Records to process.
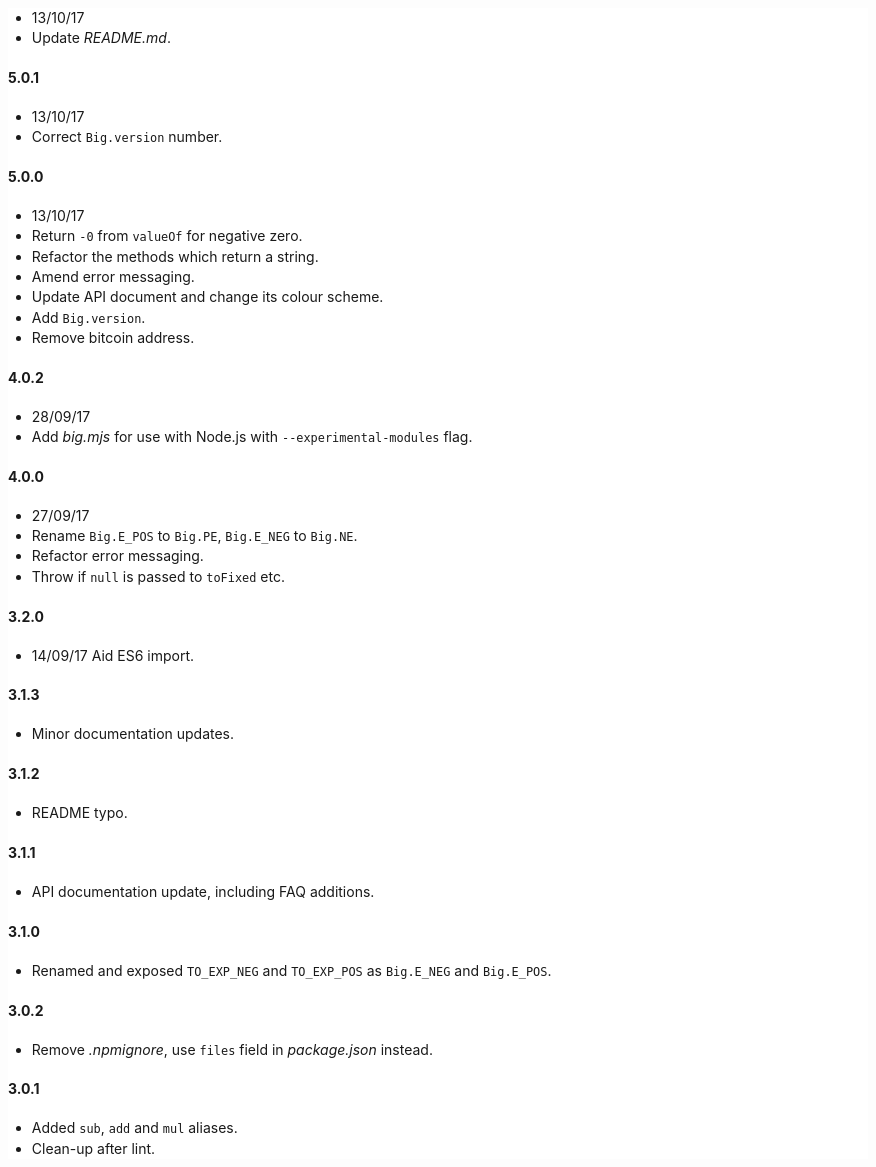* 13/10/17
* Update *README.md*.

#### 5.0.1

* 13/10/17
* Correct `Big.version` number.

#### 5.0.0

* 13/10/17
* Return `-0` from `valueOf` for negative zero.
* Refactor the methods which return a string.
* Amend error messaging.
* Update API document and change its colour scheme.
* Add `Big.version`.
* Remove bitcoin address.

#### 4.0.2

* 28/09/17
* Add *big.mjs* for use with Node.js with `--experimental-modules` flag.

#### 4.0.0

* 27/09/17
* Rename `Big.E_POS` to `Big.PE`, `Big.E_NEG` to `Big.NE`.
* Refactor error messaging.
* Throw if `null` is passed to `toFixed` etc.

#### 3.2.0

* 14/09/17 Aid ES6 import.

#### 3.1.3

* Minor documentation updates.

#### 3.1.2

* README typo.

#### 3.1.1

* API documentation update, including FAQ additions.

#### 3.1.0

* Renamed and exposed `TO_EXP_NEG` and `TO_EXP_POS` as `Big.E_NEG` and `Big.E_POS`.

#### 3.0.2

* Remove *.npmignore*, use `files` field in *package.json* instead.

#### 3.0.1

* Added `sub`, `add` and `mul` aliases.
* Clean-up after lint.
==
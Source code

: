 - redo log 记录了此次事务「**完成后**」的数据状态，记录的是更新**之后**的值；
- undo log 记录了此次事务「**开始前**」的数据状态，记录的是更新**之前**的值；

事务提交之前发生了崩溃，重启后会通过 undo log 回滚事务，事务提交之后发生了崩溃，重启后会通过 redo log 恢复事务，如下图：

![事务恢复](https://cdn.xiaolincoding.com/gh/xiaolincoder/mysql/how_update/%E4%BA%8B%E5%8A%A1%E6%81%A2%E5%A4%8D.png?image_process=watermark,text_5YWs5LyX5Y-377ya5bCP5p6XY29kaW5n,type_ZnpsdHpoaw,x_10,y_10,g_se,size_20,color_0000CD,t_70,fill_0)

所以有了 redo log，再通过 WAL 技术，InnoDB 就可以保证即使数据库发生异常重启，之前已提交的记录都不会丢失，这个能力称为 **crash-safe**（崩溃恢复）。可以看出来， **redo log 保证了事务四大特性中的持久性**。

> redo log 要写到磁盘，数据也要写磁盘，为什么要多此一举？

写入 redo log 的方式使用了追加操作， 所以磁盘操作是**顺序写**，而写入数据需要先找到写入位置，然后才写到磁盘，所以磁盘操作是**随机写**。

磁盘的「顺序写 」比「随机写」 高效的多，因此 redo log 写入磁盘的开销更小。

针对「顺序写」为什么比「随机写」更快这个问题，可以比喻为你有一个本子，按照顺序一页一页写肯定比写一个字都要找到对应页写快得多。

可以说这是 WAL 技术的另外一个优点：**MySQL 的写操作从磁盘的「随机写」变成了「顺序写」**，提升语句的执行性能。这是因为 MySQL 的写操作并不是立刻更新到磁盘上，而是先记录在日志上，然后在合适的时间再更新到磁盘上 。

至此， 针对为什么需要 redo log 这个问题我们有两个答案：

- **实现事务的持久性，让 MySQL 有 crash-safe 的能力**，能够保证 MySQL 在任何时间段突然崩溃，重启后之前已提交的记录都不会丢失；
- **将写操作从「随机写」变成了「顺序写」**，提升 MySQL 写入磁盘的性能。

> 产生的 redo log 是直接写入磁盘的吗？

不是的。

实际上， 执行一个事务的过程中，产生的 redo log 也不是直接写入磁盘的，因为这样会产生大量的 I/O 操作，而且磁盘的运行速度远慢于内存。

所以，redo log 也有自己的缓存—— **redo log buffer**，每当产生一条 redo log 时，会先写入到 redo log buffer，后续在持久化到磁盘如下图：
--
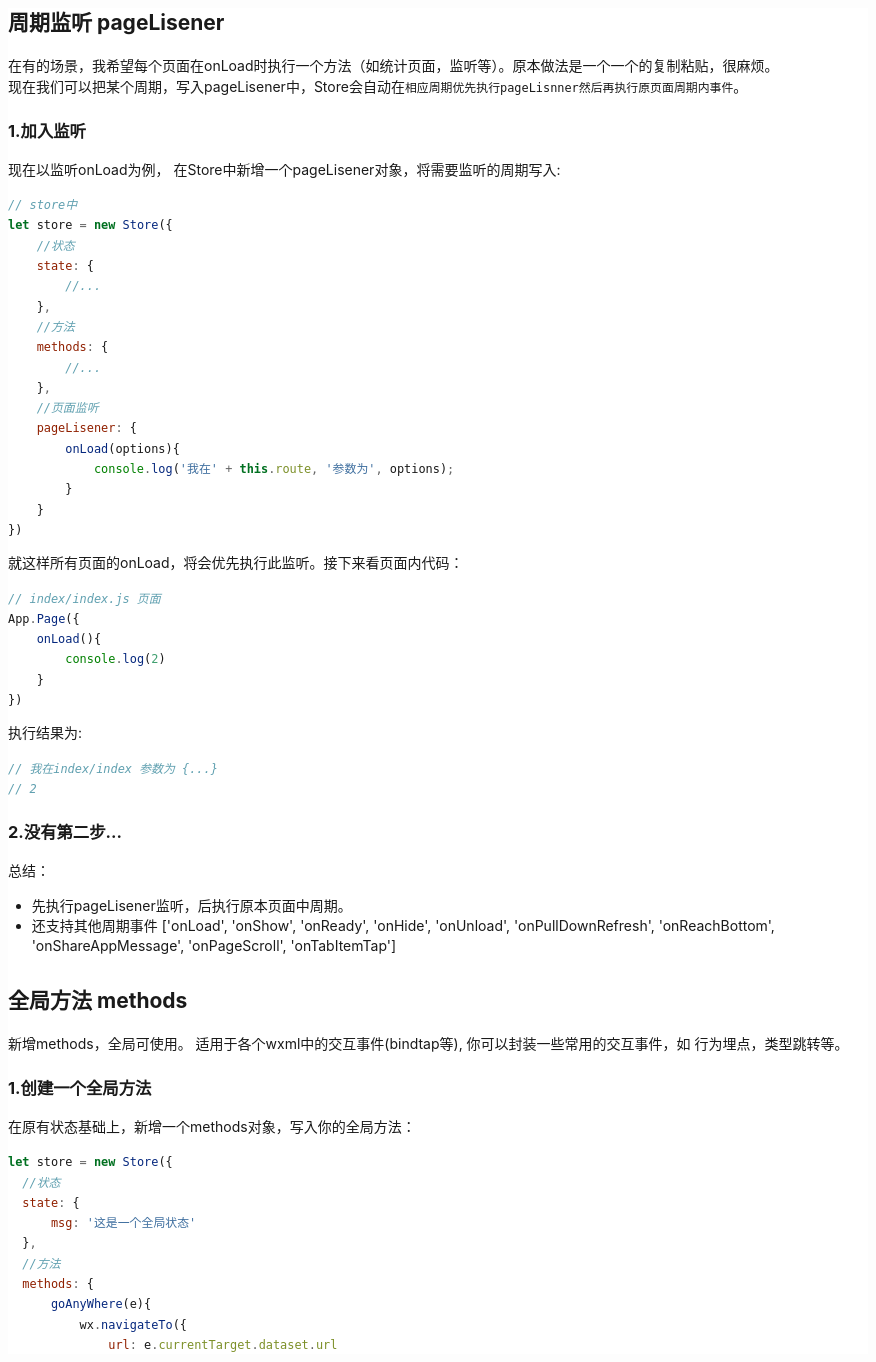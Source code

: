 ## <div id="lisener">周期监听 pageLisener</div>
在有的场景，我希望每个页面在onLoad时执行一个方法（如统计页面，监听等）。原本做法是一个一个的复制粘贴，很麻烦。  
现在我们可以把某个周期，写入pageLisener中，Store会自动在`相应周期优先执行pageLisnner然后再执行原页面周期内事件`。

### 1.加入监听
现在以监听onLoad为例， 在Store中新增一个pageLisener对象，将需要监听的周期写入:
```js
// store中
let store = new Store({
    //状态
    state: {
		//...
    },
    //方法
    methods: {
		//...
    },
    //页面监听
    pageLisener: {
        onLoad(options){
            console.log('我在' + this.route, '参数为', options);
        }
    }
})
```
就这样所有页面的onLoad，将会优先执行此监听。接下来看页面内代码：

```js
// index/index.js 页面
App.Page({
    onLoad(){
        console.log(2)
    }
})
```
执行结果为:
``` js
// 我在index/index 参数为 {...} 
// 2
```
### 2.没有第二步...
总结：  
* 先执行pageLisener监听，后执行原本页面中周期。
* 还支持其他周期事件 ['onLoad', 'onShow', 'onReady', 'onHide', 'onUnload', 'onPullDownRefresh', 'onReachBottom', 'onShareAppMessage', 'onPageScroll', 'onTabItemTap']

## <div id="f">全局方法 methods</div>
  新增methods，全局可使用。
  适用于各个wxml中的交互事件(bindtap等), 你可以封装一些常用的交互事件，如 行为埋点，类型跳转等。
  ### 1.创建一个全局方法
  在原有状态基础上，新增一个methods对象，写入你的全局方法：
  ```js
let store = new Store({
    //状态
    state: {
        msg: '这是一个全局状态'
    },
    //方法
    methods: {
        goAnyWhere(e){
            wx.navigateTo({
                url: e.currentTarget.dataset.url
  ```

Exercise objective.
Count lines above with the word "Refactor". Give the number only.

Answer to this problem.
2